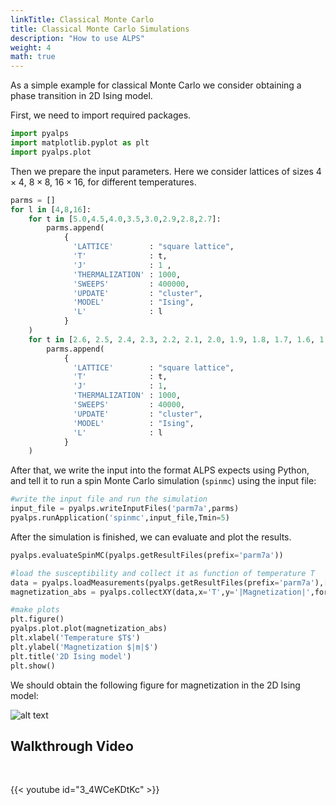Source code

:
 ```yaml
---
linkTitle: Classical Monte Carlo
title: Classical Monte Carlo Simulations
description: "How to use ALPS"
weight: 4
math: true
---
```


As a simple example for classical Monte Carlo we consider obtaining a phase transition in
2D Ising model.

First, we need to import required packages.

```Python
import pyalps
import matplotlib.pyplot as plt
import pyalps.plot
```

Then we prepare the input parameters. Here we consider lattices of sizes $4\times 4$, $8\times 8$, $16\times 16$, for different temperatures.

```Python
parms = []
for l in [4,8,16]:
    for t in [5.0,4.5,4.0,3.5,3.0,2.9,2.8,2.7]:
        parms.append(
            {
              'LATTICE'        : "square lattice",
              'T'              : t,
              'J'              : 1 ,
              'THERMALIZATION' : 1000,
              'SWEEPS'         : 400000,
              'UPDATE'         : "cluster",
              'MODEL'          : "Ising",
              'L'              : l
            }
    )
    for t in [2.6, 2.5, 2.4, 2.3, 2.2, 2.1, 2.0, 1.9, 1.8, 1.7, 1.6, 1.5, 1.2]:
        parms.append(
            {
              'LATTICE'        : "square lattice",
              'T'              : t,
              'J'              : 1,
              'THERMALIZATION' : 1000,
              'SWEEPS'         : 40000,
              'UPDATE'         : "cluster",
              'MODEL'          : "Ising",
              'L'              : l
            }
    )
```
After that, we write the input into the format ALPS expects using Python, and tell it to run a spin Monte Carlo simulation (`spinmc`) using the input file:
```Python
#write the input file and run the simulation
input_file = pyalps.writeInputFiles('parm7a',parms)
pyalps.runApplication('spinmc',input_file,Tmin=5)
```

After the simulation is finished, we can evaluate and plot the results.
```Python
pyalps.evaluateSpinMC(pyalps.getResultFiles(prefix='parm7a'))

#load the susceptibility and collect it as function of temperature T
data = pyalps.loadMeasurements(pyalps.getResultFiles(prefix='parm7a'),['|Magnetization|'])
magnetization_abs = pyalps.collectXY(data,x='T',y='|Magnetization|',foreach=['L'])

#make plots
plt.figure()
pyalps.plot.plot(magnetization_abs)
plt.xlabel('Temperature $T$')
plt.ylabel('Magnetization $|m|$')
plt.title('2D Ising model')
plt.show()
```

We should obtain the following figure for magnetization in the 2D Ising model:

![alt text](/figs/Ising_2D_m.png)


## Walkthrough Video

<br>

{{< youtube id="3_4WCeKDtKc" >}}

※ ※ ※

Work to be completed: Return every record exactly. Pictures stay out.

Solution to this problem:
Source code

:
 ```yaml
---
linkTitle: Classical Monte Carlo
title: Classical Monte Carlo Simulations
description: "How to use ALPS"
weight: 4
math: true
---
```


As a simple example for classical Monte Carlo we consider obtaining a phase transition in
2D Ising model.

First, we need to import required packages.

```Python
import pyalps
import matplotlib.pyplot as plt
import pyalps.plot
```

Then we prepare the input parameters. Here we consider lattices of sizes $4\times 4$, $8\times 8$, $16\times 16$, for different temperatures.

```Python
parms = []
for l in [4,8,16]:
    for t in [5.0,4.5,4.0,3.5,3.0,2.9,2.8,2.7]:
        parms.append(
            {
              'LATTICE'        : "square lattice",
              'T'              : t,
              'J'              : 1 ,
              'THERMALIZATION' : 1000,
              'SWEEPS'         : 400000,
              'UPDATE'         : "cluster",
              'MODEL'          : "Ising",
              'L'              : l
            }
    )
    for t in [2.6, 2.5, 2.4, 2.3, 2.2, 2.1, 2.0, 1.9, 1.8, 1.7, 1.6, 1.5, 1.2]:
        parms.append(
            {
              'LATTICE'        : "square lattice",
              'T'              : t,
              'J'              : 1,
              'THERMALIZATION' : 1000,
              'SWEEPS'         : 40000,
              'UPDATE'         : "cluster",
              'MODEL'          : "Ising",
              'L'              : l
            }
    )
```
After that, we write the input into the format ALPS expects using Python, and tell it to run a spin Monte Carlo simulation (`spinmc`) using the input file:
```Python
#write the input file and run the simulation
input_file = pyalps.writeInputFiles('parm7a',parms)
pyalps.runApplication('spinmc',input_file,Tmin=5)
```

After the simulation is finished, we can evaluate and plot the results.
```Python
pyalps.evaluateSpinMC(pyalps.getResultFiles(prefix='parm7a'))

#load the susceptibility and collect it as function of temperature T
data = pyalps.loadMeasurements(pyalps.getResultFiles(prefix='parm7a'),['|Magnetization|'])
magnetization_abs = pyalps.collectXY(data,x='T',y='|Magnetization|',foreach=['L'])

#make plots
plt.figure()
pyalps.plot.plot(magnetization_abs)
plt.xlabel('Temperature $T$')
plt.ylabel('Magnetization $|m|$')
plt.title('2D Ising model')
plt.show()
```

We should obtain the following figure for magnetization in the 2D Ising model:

![alt text](/figs/Ising_2D_m.png)


## Walkthrough Video

<br>

{{< youtube id="3_4WCeKDtKc" >}}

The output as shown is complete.